_Task details_
Print, in exact form, the lines below from the one containing "Bare-metal compatibility |" through the one containing "- 开发st_ml插件集成AI分析功能", and omit all others.

_Records supplied_
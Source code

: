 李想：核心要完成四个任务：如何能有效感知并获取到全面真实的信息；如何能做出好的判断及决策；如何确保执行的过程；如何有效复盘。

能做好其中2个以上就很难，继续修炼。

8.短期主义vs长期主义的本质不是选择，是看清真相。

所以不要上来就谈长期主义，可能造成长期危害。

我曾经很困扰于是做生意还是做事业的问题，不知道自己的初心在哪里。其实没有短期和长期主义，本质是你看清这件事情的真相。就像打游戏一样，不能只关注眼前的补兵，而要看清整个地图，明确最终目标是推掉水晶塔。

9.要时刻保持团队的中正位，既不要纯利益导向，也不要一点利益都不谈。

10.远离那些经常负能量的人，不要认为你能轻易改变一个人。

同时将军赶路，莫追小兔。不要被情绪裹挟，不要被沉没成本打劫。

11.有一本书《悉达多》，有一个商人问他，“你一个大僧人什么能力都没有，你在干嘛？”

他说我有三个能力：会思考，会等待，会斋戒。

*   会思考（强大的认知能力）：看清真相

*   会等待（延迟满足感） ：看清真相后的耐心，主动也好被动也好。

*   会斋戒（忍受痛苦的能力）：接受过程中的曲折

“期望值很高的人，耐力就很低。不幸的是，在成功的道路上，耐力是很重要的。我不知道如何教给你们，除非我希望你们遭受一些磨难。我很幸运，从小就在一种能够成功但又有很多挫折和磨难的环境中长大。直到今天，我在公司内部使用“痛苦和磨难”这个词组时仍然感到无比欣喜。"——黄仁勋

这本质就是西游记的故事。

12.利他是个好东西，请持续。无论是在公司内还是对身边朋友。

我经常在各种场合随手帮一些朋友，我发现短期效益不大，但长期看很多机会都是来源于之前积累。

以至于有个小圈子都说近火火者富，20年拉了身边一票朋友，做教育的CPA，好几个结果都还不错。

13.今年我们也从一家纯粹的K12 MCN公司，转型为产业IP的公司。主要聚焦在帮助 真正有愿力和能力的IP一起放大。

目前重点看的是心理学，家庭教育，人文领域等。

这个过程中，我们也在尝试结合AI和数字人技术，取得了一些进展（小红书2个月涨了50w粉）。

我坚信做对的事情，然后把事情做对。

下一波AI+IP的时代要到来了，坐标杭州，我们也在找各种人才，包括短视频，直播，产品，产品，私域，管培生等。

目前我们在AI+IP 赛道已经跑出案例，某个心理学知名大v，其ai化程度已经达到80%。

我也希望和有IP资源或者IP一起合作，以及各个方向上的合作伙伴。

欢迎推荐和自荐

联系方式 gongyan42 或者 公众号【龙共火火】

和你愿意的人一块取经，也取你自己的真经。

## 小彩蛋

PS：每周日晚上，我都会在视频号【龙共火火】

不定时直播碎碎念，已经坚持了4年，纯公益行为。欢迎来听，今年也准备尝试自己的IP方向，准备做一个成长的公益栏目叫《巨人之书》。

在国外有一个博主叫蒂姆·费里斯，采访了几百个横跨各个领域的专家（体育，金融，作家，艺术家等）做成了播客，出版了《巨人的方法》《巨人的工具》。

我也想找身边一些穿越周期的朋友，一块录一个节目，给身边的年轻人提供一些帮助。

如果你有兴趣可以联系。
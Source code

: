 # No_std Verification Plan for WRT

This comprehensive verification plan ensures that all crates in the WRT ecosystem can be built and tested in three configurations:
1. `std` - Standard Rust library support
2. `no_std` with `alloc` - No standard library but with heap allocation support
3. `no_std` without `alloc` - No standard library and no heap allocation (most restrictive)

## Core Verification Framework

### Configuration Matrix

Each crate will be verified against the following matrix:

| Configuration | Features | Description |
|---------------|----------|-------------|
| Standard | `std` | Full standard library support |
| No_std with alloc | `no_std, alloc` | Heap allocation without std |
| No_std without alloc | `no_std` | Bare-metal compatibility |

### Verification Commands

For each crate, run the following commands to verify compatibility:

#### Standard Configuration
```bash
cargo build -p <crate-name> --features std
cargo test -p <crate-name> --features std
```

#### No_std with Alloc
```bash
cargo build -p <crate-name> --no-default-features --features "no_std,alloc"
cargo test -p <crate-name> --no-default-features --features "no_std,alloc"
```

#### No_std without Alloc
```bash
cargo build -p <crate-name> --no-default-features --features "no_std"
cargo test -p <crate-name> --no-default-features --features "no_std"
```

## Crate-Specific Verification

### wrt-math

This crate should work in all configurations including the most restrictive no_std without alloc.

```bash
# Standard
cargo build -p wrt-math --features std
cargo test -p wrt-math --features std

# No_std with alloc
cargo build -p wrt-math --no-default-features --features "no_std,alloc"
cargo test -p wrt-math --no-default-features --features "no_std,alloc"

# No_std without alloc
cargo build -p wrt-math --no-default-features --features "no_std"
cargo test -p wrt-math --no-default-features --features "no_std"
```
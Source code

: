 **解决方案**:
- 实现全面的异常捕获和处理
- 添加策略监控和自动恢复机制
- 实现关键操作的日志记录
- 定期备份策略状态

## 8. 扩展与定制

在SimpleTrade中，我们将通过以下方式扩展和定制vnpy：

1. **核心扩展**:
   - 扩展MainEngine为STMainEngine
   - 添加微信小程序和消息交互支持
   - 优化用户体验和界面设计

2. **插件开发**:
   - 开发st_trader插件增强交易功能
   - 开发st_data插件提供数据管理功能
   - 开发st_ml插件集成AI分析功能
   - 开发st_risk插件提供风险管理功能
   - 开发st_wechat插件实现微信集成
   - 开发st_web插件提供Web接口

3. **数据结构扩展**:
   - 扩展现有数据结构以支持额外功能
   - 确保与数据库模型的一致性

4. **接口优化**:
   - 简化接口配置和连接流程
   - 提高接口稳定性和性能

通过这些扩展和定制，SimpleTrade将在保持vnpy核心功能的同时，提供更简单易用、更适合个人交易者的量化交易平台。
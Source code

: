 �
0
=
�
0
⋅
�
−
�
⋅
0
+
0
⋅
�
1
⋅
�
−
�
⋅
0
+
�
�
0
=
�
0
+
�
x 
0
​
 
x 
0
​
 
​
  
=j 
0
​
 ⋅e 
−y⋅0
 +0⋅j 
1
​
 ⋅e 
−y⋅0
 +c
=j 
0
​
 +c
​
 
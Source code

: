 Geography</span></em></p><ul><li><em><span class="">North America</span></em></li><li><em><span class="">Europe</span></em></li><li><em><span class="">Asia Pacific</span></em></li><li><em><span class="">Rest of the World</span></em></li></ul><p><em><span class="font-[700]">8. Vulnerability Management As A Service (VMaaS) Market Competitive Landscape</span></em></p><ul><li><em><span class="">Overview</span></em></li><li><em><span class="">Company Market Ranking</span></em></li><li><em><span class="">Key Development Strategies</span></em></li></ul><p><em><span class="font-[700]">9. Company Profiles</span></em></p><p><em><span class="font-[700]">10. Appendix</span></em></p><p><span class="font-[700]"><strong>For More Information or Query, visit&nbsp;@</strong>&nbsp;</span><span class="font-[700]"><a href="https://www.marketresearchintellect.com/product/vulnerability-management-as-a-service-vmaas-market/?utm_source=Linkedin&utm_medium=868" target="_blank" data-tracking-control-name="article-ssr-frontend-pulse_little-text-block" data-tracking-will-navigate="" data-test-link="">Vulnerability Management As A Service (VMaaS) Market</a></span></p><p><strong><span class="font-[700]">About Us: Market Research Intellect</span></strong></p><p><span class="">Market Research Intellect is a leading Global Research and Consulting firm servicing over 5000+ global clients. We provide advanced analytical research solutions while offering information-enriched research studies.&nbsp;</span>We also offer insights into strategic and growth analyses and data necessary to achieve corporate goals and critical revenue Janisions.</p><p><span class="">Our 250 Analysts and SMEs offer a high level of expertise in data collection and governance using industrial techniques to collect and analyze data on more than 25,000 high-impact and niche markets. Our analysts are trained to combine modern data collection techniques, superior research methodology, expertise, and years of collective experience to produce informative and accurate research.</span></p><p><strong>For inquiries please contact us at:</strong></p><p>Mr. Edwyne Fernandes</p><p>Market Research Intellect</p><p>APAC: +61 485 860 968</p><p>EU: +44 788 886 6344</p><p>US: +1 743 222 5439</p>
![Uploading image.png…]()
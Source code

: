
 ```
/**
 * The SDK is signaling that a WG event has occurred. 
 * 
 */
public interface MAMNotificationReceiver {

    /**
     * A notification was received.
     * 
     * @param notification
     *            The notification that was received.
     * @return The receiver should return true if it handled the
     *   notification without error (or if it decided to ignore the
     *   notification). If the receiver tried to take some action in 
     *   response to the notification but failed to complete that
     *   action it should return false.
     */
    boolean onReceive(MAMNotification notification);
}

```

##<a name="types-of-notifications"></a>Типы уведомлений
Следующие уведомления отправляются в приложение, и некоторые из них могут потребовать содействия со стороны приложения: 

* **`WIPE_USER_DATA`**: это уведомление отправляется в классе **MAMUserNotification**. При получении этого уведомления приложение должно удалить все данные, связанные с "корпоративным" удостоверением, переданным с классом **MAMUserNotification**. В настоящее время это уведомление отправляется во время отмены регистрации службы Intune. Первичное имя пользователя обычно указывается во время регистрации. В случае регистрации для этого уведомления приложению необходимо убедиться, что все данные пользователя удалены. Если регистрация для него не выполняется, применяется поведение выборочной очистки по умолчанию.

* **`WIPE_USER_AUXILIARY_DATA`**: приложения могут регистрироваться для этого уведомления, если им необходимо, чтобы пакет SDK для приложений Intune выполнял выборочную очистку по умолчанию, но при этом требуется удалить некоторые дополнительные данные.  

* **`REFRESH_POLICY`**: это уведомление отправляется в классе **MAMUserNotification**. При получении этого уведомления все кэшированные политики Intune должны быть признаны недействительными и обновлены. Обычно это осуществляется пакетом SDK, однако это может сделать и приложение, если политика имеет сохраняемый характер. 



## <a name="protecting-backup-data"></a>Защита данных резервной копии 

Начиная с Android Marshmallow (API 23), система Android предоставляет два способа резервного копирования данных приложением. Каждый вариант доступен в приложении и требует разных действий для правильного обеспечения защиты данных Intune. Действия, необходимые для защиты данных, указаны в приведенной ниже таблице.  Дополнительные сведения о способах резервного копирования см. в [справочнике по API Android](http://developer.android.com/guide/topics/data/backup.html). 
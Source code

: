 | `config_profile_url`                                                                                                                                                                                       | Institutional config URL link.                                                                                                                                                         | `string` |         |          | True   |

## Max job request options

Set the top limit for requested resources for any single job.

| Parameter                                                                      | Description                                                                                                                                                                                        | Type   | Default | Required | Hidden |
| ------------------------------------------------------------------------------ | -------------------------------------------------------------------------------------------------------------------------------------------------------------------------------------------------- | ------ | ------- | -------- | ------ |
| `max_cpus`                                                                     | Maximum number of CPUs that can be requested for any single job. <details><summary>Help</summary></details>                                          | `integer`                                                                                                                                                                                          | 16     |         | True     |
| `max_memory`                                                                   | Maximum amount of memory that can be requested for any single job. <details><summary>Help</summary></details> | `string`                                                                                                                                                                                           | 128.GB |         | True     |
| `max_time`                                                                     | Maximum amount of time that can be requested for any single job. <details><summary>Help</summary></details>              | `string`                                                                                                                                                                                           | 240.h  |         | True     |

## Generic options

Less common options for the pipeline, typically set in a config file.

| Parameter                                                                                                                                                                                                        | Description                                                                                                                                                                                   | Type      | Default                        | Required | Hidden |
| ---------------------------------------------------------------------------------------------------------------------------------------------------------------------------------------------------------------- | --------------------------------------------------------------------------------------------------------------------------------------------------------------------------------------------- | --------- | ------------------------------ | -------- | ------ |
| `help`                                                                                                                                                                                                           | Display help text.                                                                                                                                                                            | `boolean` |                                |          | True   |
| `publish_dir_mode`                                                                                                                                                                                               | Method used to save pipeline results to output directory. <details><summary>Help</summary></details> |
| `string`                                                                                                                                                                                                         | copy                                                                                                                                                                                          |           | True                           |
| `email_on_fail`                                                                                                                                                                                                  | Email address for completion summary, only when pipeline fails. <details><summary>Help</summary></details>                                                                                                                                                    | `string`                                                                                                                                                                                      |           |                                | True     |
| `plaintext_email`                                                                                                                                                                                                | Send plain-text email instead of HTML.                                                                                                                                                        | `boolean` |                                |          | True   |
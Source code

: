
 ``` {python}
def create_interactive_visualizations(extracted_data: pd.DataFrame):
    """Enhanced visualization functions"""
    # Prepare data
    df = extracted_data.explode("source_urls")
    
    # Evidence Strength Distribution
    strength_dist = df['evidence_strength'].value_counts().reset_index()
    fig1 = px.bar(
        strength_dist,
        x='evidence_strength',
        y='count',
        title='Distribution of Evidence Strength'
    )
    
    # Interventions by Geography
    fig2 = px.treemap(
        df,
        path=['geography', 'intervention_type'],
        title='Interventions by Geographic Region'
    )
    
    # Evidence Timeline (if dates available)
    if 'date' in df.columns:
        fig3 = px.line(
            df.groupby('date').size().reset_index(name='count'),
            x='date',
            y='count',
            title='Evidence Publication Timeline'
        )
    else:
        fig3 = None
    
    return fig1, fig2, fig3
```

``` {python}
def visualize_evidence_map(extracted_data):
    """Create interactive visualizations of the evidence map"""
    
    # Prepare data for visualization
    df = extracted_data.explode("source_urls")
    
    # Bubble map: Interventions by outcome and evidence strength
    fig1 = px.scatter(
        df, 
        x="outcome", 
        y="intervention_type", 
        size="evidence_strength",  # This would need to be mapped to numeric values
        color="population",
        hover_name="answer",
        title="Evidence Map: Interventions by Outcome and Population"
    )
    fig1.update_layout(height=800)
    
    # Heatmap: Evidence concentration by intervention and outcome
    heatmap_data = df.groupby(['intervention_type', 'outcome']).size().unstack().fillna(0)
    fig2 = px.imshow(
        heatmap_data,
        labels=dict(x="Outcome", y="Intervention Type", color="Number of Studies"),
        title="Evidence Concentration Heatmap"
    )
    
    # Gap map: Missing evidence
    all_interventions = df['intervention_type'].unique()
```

_Solved exercise_
| No_std without alloc | `no_std` | Bare-metal compatibility |

### Verification Commands

For each crate, run the following commands to verify compatibility:

#### Standard Configuration
```bash
cargo build -p <crate-name> --features std
cargo test -p <crate-name> --features std
```

#### No_std with Alloc
```bash
cargo build -p <crate-name> --no-default-features --features "no_std,alloc"
cargo test -p <crate-name> --no-default-features --features "no_std,alloc"
```

#### No_std without Alloc
```bash
cargo build -p <crate-name> --no-default-features --features "no_std"
cargo test -p <crate-name> --no-default-features --features "no_std"
```

## Crate-Specific Verification

### wrt-math

This crate should work in all configurations including the most restrictive no_std without alloc.

```bash
# Standard
cargo build -p wrt-math --features std
cargo test -p wrt-math --features std

# No_std with alloc
cargo build -p wrt-math --no-default-features --features "no_std,alloc"
cargo test -p wrt-math --no-default-features --features "no_std,alloc"

# No_std without alloc
cargo build -p wrt-math --no-default-features --features "no_std"
cargo test -p wrt-math --no-default-features --features "no_std"
```
Source code

: **解决方案**:
- 实现全面的异常捕获和处理
- 添加策略监控和自动恢复机制
- 实现关键操作的日志记录
- 定期备份策略状态

## 8. 扩展与定制

在SimpleTrade中，我们将通过以下方式扩展和定制vnpy：

1. **核心扩展**:
   - 扩展MainEngine为STMainEngine
   - 添加微信小程序和消息交互支持
   - 优化用户体验和界面设计

2. **插件开发**:
   - 开发st_trader插件增强交易功能
   - 开发st_data插件提供数据管理功能
   - 开发st_ml插件集成AI分析功能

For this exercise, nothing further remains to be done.